TASK:
Within the material below, find each line bearing the word "sentries" and present it.

Content starts

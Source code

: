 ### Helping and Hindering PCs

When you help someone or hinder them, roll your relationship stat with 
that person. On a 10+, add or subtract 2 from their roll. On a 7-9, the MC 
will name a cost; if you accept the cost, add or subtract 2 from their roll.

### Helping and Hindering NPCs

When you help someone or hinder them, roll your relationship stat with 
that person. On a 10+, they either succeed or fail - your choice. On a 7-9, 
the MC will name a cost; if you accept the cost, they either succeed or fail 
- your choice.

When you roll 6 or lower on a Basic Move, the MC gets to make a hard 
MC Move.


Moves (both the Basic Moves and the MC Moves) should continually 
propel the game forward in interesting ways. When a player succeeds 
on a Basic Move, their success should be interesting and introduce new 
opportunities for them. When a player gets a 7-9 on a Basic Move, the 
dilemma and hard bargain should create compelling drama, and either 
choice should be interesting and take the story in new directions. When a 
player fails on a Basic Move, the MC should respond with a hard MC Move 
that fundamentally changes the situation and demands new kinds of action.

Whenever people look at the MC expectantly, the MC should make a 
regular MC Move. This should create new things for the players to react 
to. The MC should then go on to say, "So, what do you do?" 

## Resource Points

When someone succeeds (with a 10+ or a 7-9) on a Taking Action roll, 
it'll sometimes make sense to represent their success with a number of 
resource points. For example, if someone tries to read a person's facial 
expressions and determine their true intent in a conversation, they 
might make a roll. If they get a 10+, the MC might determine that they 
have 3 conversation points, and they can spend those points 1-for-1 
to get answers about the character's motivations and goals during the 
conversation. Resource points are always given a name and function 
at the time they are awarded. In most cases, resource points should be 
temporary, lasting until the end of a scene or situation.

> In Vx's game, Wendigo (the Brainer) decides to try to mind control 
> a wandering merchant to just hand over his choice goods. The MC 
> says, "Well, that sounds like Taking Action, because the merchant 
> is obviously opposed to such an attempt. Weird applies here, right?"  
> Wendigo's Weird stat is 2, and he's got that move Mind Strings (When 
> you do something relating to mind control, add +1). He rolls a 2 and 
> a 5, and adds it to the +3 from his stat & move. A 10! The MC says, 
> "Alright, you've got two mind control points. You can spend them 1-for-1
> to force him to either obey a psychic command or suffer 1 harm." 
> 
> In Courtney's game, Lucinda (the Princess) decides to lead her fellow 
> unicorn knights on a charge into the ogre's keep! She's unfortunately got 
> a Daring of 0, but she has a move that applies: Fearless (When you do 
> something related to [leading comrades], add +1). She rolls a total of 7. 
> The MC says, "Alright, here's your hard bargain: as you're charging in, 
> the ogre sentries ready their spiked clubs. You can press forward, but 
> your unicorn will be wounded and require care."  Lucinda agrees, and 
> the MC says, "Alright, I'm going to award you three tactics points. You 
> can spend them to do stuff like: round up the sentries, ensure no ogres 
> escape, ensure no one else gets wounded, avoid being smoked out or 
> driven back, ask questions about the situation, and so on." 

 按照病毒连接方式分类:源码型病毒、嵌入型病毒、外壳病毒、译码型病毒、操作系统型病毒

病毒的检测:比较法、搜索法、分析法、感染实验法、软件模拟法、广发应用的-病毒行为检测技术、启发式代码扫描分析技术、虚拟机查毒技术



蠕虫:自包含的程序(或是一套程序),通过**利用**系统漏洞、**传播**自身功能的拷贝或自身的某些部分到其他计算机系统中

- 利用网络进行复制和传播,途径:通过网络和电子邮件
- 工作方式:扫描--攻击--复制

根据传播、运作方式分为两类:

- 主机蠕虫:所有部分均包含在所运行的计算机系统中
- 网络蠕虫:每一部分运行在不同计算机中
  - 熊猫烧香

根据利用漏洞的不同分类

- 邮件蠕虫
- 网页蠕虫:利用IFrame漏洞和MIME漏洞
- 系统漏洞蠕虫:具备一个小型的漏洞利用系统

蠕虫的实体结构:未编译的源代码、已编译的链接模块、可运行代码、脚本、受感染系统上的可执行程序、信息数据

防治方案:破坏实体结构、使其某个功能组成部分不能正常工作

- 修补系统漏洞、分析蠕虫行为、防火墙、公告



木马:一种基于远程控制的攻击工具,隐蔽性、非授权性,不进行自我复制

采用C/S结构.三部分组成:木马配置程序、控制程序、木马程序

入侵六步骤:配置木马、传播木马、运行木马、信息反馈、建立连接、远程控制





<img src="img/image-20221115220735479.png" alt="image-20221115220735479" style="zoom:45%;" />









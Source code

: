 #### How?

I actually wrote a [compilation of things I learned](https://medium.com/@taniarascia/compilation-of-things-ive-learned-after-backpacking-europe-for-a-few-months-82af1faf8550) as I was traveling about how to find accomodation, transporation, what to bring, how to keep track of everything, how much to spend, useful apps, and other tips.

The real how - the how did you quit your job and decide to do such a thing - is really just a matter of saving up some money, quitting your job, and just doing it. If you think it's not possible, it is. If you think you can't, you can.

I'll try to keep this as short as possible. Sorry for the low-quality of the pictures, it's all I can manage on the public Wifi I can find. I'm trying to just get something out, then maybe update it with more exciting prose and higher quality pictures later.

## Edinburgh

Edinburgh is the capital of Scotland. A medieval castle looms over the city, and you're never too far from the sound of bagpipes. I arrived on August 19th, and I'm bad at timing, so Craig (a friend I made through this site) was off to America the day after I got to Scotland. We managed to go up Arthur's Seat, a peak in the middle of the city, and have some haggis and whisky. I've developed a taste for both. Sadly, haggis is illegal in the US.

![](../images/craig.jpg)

Content ends

OUTPUT:
> the ogre sentries ready their spiked clubs. You can press forward, but 
> can spend them to do stuff like: round up the sentries, ensure no ogres 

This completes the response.